Demonstration of loss of heterozygosity by single-nucleotide polymorphism microarray analysis and alterations in strain morphology in Candida albicans strains during infection
Date: 2005-01-01
Creator: Anja Forche, Georgiana May, P. T. Magee
Access: Open access
- Candida albicans is a diploid yeast with a predominantly clonal mode of reproduction, and no complete sexual cycle is known. As a commensal organism, it inhabits a variety of niches in humans. It becomes an opportunistic pathogen in immunocompromised patients and can cause both superficial and disseminated infections. It has been demonstrated that genome rearrangement and genetic variation in isolates of C. albicans are quite common. One possible mechanism for generating genome-level variation among individuals of this primarily clonal fungus is mutation and mitotic recombination leading to loss of heterozygosity (LOH).
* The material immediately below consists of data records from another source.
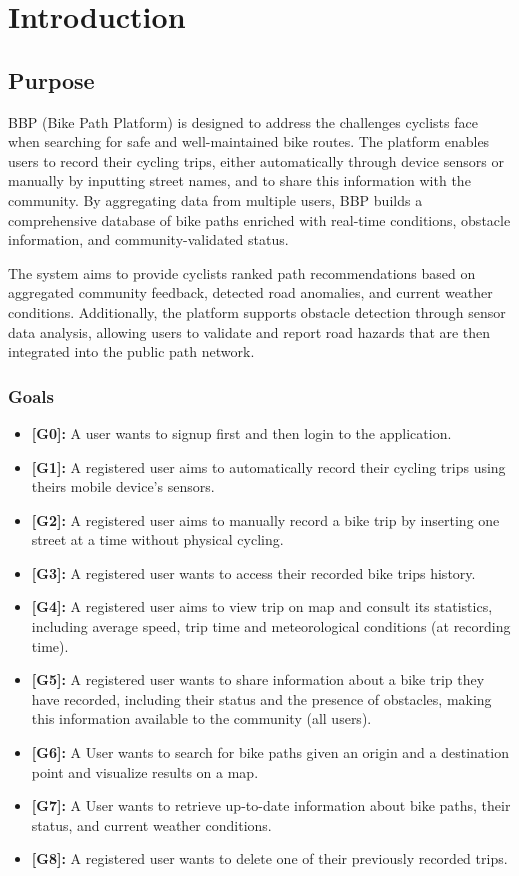 \chapter{Introduction}

\section{Purpose}
BBP (Bike Path Platform) is designed to address the challenges cyclists face when searching for safe and well-maintained bike routes. The platform enables users to record their cycling trips, either automatically through device sensors or manually by inputting street names, and to share this information with the community. By aggregating data from multiple users, BBP builds a comprehensive database of bike paths enriched with real-time conditions, obstacle information, and community-validated status.

The system aims to provide cyclists ranked path recommendations based on aggregated community feedback, detected road anomalies, and current weather conditions. Additionally, the platform supports obstacle detection through sensor data analysis, allowing users to validate and report road hazards that are then integrated into the public path network.

\subsection{Goals}
\begin{itemize}
    \item \textbf{[G0]:} A user wants to signup first and then login to the application.
    \item \textbf{[G1]:} A registered user aims to automatically record their cycling trips using theirs mobile device's sensors. 
    \item \textbf{[G2]:} A registered user aims to manually record a bike trip by inserting one street at a time without physical cycling.
    \item \textbf{[G3]:} A registered user wants to access their recorded bike trips history.
    \item \textbf{[G4]:} A registered user aims to view trip on map and consult its statistics, including average speed, trip time and meteorological conditions (at recording time).
    \item \textbf{[G5]:} A registered user wants to share information about a bike trip they have recorded, including their status and the presence of obstacles, making this information available to the community (all users).
    \item \textbf{[G6]:} A User wants to search for bike paths given an origin and a destination point and visualize results on a map.
    \item \textbf{[G7]:} A User wants to retrieve up-to-date information about bike paths, their status, and current weather conditions.
    \item \textbf{[G8]:} A registered user wants to delete one of their previously recorded trips.
\end{itemize}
Taking advantage of a recently published genome-wide single-nucleotide polymorphism (SNP) map (A. Forche, P. T. Magee, B. B. Magee, and G. May, Eukaryot. Cell 3:705-714, 2004), an SNP microarray was developed for 23 SNP loci residing on chromosomes 5, 6, and 7. It was used to examine 21 strains previously shown to have undergone mitotic recombination at the GAL1 locus on chromosome 1 during infection in mice. In addition, karyotypes and morphological properties of these strains were evaluated. Our results show that during in vivo passaging, LOH events occur at observable frequencies, that such mitotic recombination events occur independently in different loci across the genome, and that changes in karyotypes and alterations of phenotypic characteristics can be observed alone, in combination, or together with LOH.